Legal - August 10, 2024

Replicating the United States of America’s 1787 Constitution, most modern liberal democracies have three branches of government:  the legislative, the executive and the judiciary.

The European Union is not a federation, but in comparison to the that three-fold structure, the current Treaties (or EU primary law) include seven institutions:  European Parliament, European Council, Council, European Commission or simply Commission, Court of Justice of the European Union, European Central Bank and Court of Auditors.
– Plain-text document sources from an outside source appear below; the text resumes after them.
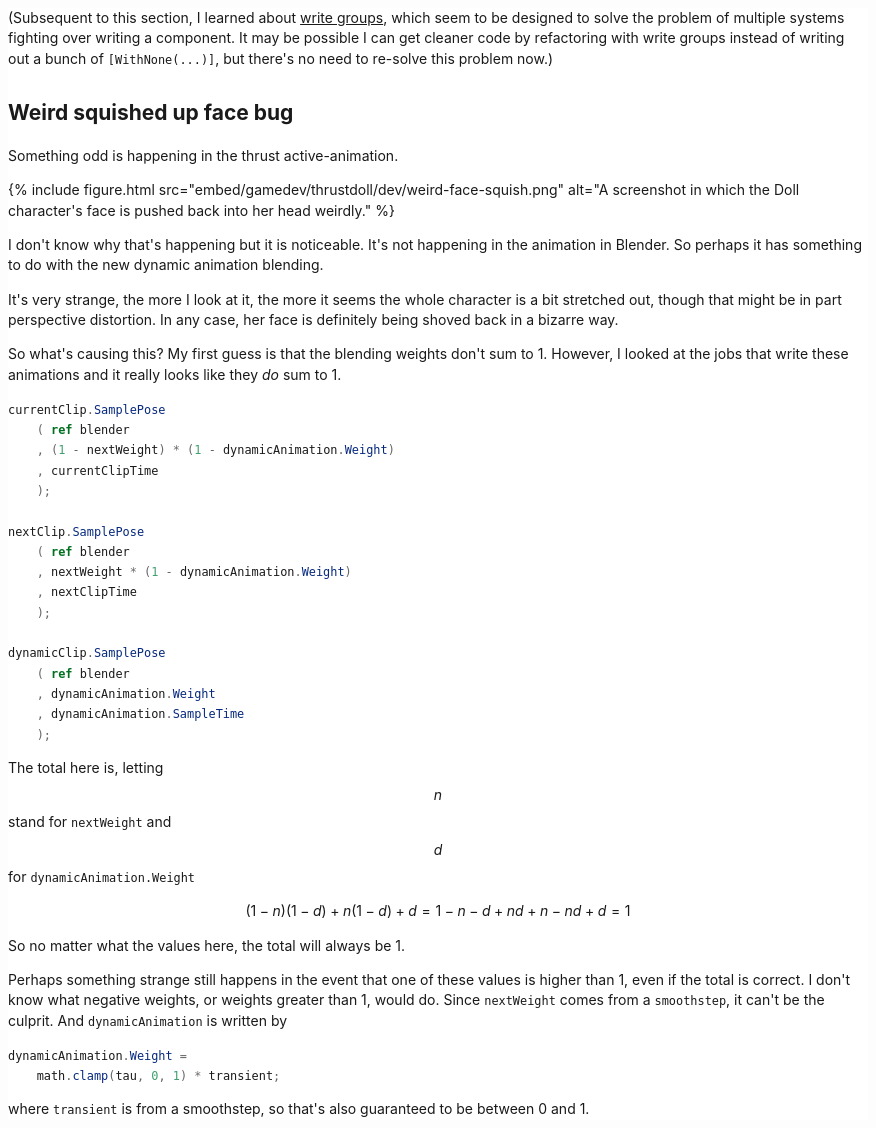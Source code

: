 (Subsequent to this section, I learned about [write groups](https://docs.unity3d.com/Packages/com.unity.entities@1.0/manual/systems-write-groups.html), which seem to be designed to solve the problem of multiple systems fighting over writing a component. It may be possible I can get cleaner code by refactoring with write groups instead of writing out a bunch of `[WithNone(...)]`, but there's no need to re-solve this problem now.)

## Weird squished up face bug

Something odd is happening in the thrust active-animation.

{% include figure.html src="embed/gamedev/thrustdoll/dev/weird-face-squish.png" alt="A screenshot in which the Doll character's face is pushed back into her head weirdly." %}

I don't know why that's happening but it is noticeable. It's not happening in the animation in Blender. So perhaps it has something to do with the new dynamic animation blending.

It's very strange, the more I look at it, the more it seems the whole character is a bit stretched out, though that might be in part perspective distortion. In any case, her face is definitely being shoved back in a bizarre way.

So what's causing this? My first guess is that the blending weights don't sum to 1. However, I looked at the jobs that write these animations and it really looks like they *do* sum to 1.

```csharp
currentClip.SamplePose
    ( ref blender
    , (1 - nextWeight) * (1 - dynamicAnimation.Weight)
    , currentClipTime
    );

nextClip.SamplePose
    ( ref blender
    , nextWeight * (1 - dynamicAnimation.Weight)
    , nextClipTime
    );

dynamicClip.SamplePose
    ( ref blender
    , dynamicAnimation.Weight
    , dynamicAnimation.SampleTime
    );
```
The total here is, letting $$n$$ stand for `nextWeight` and $$d$$ for `dynamicAnimation.Weight`

$$(1-n)(1-d)+n(1-d)+d=1-n-d+nd+n-nd+d=1$$

So no matter what the values here, the total will always be 1.

Perhaps something strange still happens in the event that one of these values is higher than 1, even if the total is correct. I don't know what negative weights, or weights greater than 1, would do. Since `nextWeight` comes from a `smoothstep`, it can't be the culprit. And `dynamicAnimation` is written by

```csharp
dynamicAnimation.Weight =
    math.clamp(tau, 0, 1) * transient;
```
where `transient` is from a smoothstep, so that's also guaranteed to be between 0 and 1.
If it were for the sake of order in Article 13 of the Treaty on European Union, one could presume that the European Council is second in importance within the seven.  On the other hand, the similarity of its name to that of the Council contributes to a certain confusion among the public.  Recently, the European Parliament has published a study on the role of the European Council in the EU institutional structure, to clarify matters at present and perhaps also for the future.

Benefitting from the purpose of analysing the competences of the European Council, the study is entitled “The Role of the European Council in the EU Constitutional Structure”.  But is there such a thing as a constitutional structure in the EU, when the EU draft constitution was expressly rejected by referenda in France and the Netherlands and was hence not approved?
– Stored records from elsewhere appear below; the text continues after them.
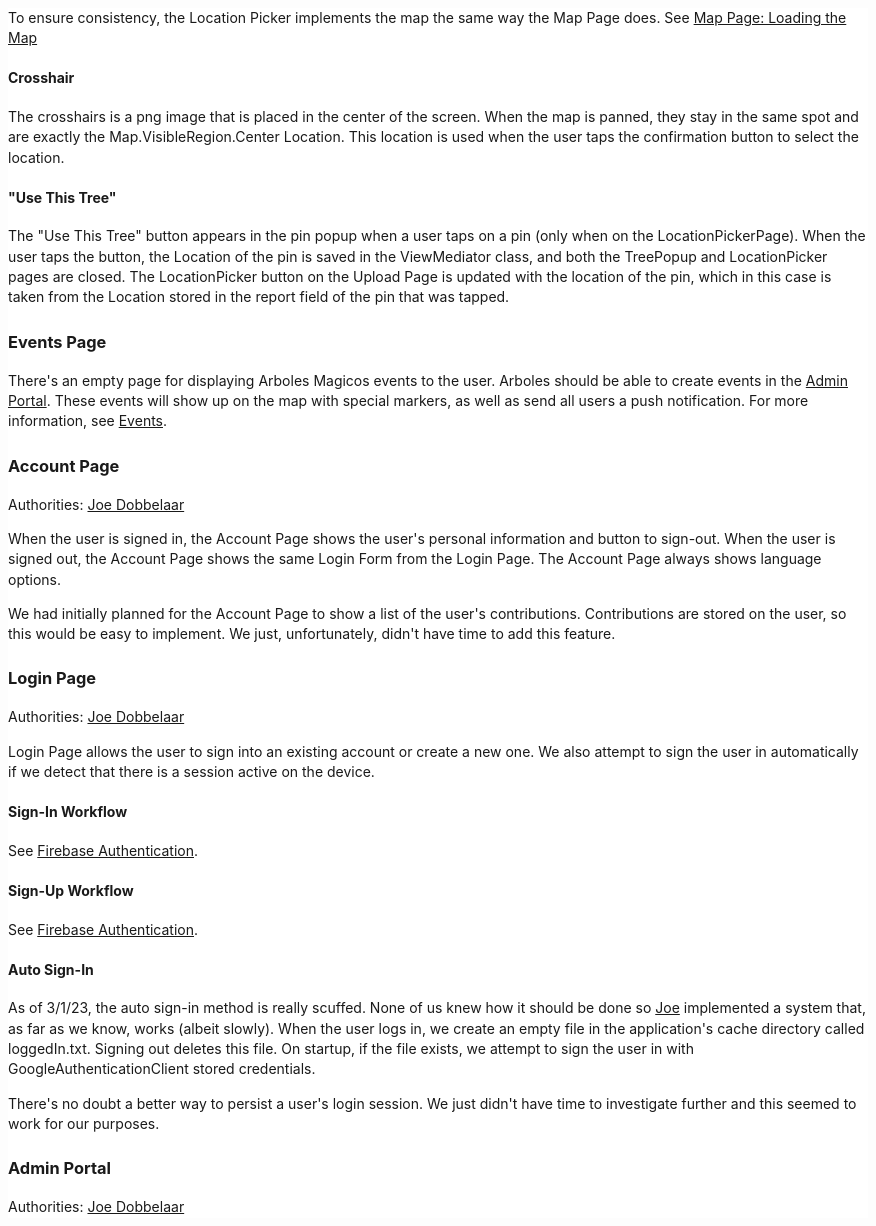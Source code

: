 To ensure consistency, the Location Picker implements the map the same way the Map Page does. See [Map Page: Loading the Map](#loading-the-map)
#### Crosshair
The crosshairs is a png image that is placed in the center of the screen. When the map is panned, they stay in the same spot and are exactly the Map.VisibleRegion.Center Location. This location is used when the user taps the confirmation button to select the location.
#### "Use This Tree"
The "Use This Tree" button appears in the pin popup when a user taps on a pin (only when on the LocationPickerPage). When the user taps the button, the Location of the pin is saved in the ViewMediator class, and both the TreePopup and LocationPicker pages are closed. The LocationPicker button on the Upload Page is updated with the location of the pin, which in this case is taken from the Location stored in the report field of the pin that was tapped.

### Events Page
There's an empty page for displaying Arboles Magicos events to the user. Arboles should be able to create events in the [Admin Portal](#admin-portal). These events will show up on the map with special markers, as well as send all users a push notification. For more information, see [Events](#requested-features--recommendations).

### Account Page
Authorities: [Joe Dobbelaar](#contact)  

When the user is signed in, the Account Page shows the user's personal information and button to sign-out. When the user is signed out, the Account Page shows the same Login Form from the Login Page. The Account Page always shows language options.

We had initially planned for the Account Page to show a list of the user's contributions. Contributions are stored on the user, so this would be easy to implement. We just, unfortunately, didn't have time to add this feature.
### Login Page
Authorities: [Joe Dobbelaar](#contact)  

Login Page allows the user to sign into an existing account or create a new one. We also attempt to sign the user in automatically if we detect that there is a session active on the device.
#### Sign-In Workflow
See [Firebase Authentication](#firebase-authentication).
#### Sign-Up Workflow
See [Firebase Authentication](#firebase-authentication).
#### Auto Sign-In
As of 3/1/23, the auto sign-in method is really scuffed. None of us knew how it should be done so [Joe](#contact) implemented a system that, as far as we know, works (albeit slowly). When the user logs in, we create an empty file in the application's cache directory called loggedIn.txt. Signing out deletes this file. On startup, if the file exists, we attempt to sign the user in with GoogleAuthenticationClient stored credentials.

There's no doubt a better way to persist a user's login session. We just didn't have time to investigate further and this seemed to work for our purposes.
### Admin Portal
Authorities: [Joe Dobbelaar](#contact)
According to EU primary law, the European Council defines general political priorities thereof, including the common foreign and security policy and other areas of the external action of the Union.

It also resolves impasses in policy areas, such as per Articles 82 and 83 of the Treaty on Functioning of the European Union, whenever a member State considers that a draft directive would affect fundamental aspects of its criminal justice system.  It also determines the existence of breaches by Member State of EU values (Article 7 of the Treaty on European Union).

As a third type of competences, the European Council may intervene regarding amendments to the Treaties, in accordance with Article 48 of the Treaty on European Union.  However, such provision does not mention the term “constitutional change”, rather just treaty change.

At some later point, the study recognises that, in practice, the European Council dispenses the other institutions with guidelines on the EU institutional framework, but not on a supposed “constitutional framework” so much desired by the self-called federalists.

The study calls the Brexit process a “constitutional issue” but, once again, if we read Article 50 of the Treaty on European Union, we see there no mention whatsoever of the term “constitution”, but simply the way for a Member State to withdraw from the Union through a bilateral agreement, from scratch.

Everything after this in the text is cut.